Michael Schrage, in a 2012 HBR piece entitled “Bonuses Are Good, But Clawbacks Make Them Better”, said of the actions which can lead to clawbacks, “The behaviors may not be criminal or even unethical but they undeniably lead to decisions where individuals maximize their own compensation at the expense of their organization in potentially destructive ways. This typically holds true for the highest-ranking and most dynamic slices of industry, whether financial services, professional sports, health care or high tech.” This articulation would seem to fit in both the Department of Justice (DOJ) and SEC recent pronouncements.

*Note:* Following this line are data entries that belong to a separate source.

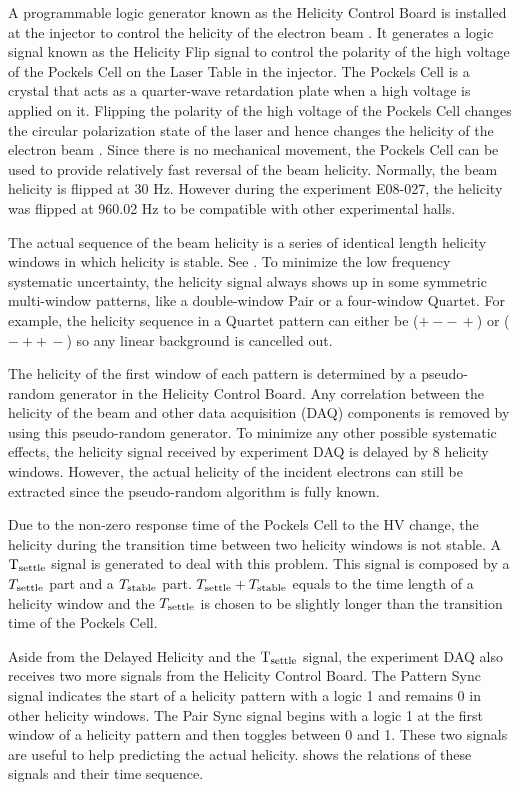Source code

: A programmable logic generator known as the Helicity Control Board is installed at the injector to control the helicity of the electron beam \cite{Flood2010}. It generates a logic signal known as the Helicity Flip signal to control the polarity of the high voltage of the Pockels Cell on the Laser Table in the injector. The Pockels Cell is a crystal that acts as a quarter-wave retardation plate when a high voltage is applied on it. Flipping the polarity of the high voltage of the Pockels Cell changes the circular polarization state of the laser and hence changes the helicity of the electron beam \cite{Hansknecht2007}. Since there is no mechanical movement, the Pockels Cell can be used to provide relatively fast reversal of the beam helicity. Normally, the beam helicity is flipped at 30 Hz. However during the experiment E08-027, the helicity was flipped at 960.02 Hz to be compatible with other experimental halls.

The actual sequence of the beam helicity is a series of identical length helicity windows in which helicity is stable. See . To minimize the low frequency systematic uncertainty, the helicity signal always shows up in some symmetric multi-window patterns, like a double-window Pair or a four-window Quartet. For example, the helicity sequence in a Quartet pattern can either be ($+--\,+$) or ($-++\,-$) so any linear background is cancelled out.

The helicity of the first window of each pattern is determined by a pseudo-random generator in the Helicity Control Board. Any correlation between the helicity of the beam and other data acquisition (DAQ) components is removed by using this pseudo-random generator. To minimize any other possible systematic effects, the helicity signal received by experiment DAQ is delayed by 8 helicity windows. However, the actual helicity of the incident electrons can still be extracted since the pseudo-random algorithm is fully known.

Due to the non-zero response time of the Pockels Cell to the HV change, the helicity during the transition time between two helicity windows is not stable. A $\mathrm{T}_{\mathrm{settle}}$ signal is generated to deal with this problem. This signal is composed by a $T_{\mathrm{settle}}$ part and a $T_{\mathrm{stable}}$ part. $T_{\mathrm{settle}}+T_{\mathrm{stable}}$ equals to the time length of a helicity window and the $T_{\mathrm{settle}}$ is chosen to be slightly longer than the transition time of the Pockels Cell.

Aside from the Delayed Helicity and the $\mathrm{T}_{\mathrm{settle}}$ signal, the experiment DAQ also receives two more signals from the Helicity Control Board. The Pattern Sync signal indicates the start of a helicity pattern with a logic 1 and remains 0 in other helicity windows. The Pair Sync signal begins with a logic 1 at the first window of a helicity pattern and then toggles between 0 and 1. These two signals are useful to help predicting the actual helicity.  shows the relations of these signals and their time sequence.

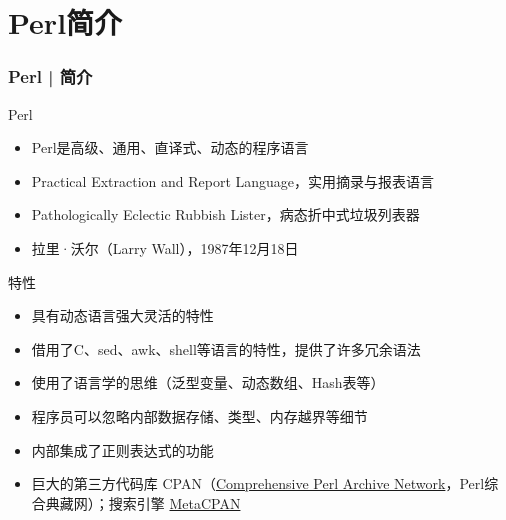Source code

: \section{Perl简介}
\begin{frame}
  \frametitle{Perl | 简介}
  \begin{block}{Perl}
    \begin{itemize}
      \item Perl是高级、通用、直译式、动态的程序语言
      \item \alert{Practical Extraction and Report Language}，实用摘录与报表语言
      \item Pathologically Eclectic Rubbish Lister，病态折中式垃圾列表器
      \item 拉里·沃尔（\alert{Larry Wall}），1987年12月18日
    \end{itemize}
  \end{block}
  \pause
  \begin{block}{特性}
    \begin{itemize}
      \item 具有动态语言强大灵活的特性
      \item 借用了C、sed、awk、shell等语言的特性，提供了许多冗余语法
      \item 使用了语言学的思维（泛型变量、动态数组、Hash表等）
      \item 程序员可以忽略内部数据存储、类型、内存越界等细节
      \item 内部集成了正则表达式的功能
      \item 巨大的第三方代码库 \alert{CPAN}（\href{http://www.cpan.org/}{Comprehensive Perl Archive Network}，Perl综合典藏网）；搜索引擎 \href{https://metacpan.org/}{MetaCPAN}
    \end{itemize}
  \end{block}
\end{frame}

While the regulators have focused on the punitive aspects of clawbacks, Schrage also notes they are the mirror for incentive-based compensation. “The fundamental asymmetry, of course, is the presence of bonuses and an absence of clawbacks. That is, individuals and teams may receive impressively large and ostensibly “performance-based” bonuses if they hit their numbers.” If there is no response for those who lie, cheat and steal to get such compensation, he believes an organization “is guilty of bad behavioral economics and even worse management” and that clawbacks are “deterrents and insurance policies for organizations that fear that talented individuals may take inappropriate and unsustainable shortcuts to get the bonus. Clawbacks are an essential technique for balancing long-term business health against short-term bonus wealth.”

All of this means that you should not think of compensation incentives and clawbacks as separate tools in your compliance tool kit but as complimentary tools to help foster a best practices compliance program. Bhagat and Elson propose “incentive compensation of corporate executives should consist only of restricted equity”; that is, an executive cannot sell shares of stock or exercise the options for six to 12 months after their last day in office. They believe, “This would prevent executives from capturing the financial gains from questionable decisions or actions before the longer-term costs of those decisions or actions became apparent. And from the company’s perspective, it is clearly easier to simply withhold the stock or options than to attempt to recover cash paid out.”

It would also make things from the SEC reporting perspective a bit easier as well, because as Kelly noted, the “SEC is requiring companies to develop and implement a policy providing for the recovery of erroneously awarded incentive-based compensation” which must “be filed as an exhibit in the company’s annual report, and the report must include disclosures about “any actions an issuer has taken pursuant to such recovery policy.””

The bottom line is that while both the SEC and DOJ’s thinking on clawbacks has evolved, the business commentary has been talking about clawbacks as a part of a best practices compensation program for some time. Bhagat and Elson wrote, “It is critical to good governance that companies be able to recover compensation from senior executives that has not been fairly and fully earned.” Schrage went further, stating, “Healthy conversations around clawbacks are as important to risk-management and employee morale as well-designed incentive-based compensation programs and a generous bonus pool. I’d argue there’s no such thing as well-designed incentive compensation programs that don’t have a carefully calibrated clawback component. Emphasizing bonuses at the expense of clawbacks is bad for everyone.”

With these new statutory requirements from the SEC based upon Dodd Frank and the pronouncements laid out in the Monaco Memo, clawbacks represent one of those rare mechanisms which represents a convergence between legal and regulatory concerns and better business outcomes. The government wants assurances that executive compensation is not determined by FCPA violations, financial fraud or other nefarious conduct and business want processes that those who do business ethically and in compliance by creating value through best practices compliance rather than cheating and law-breaking are properly incentivized.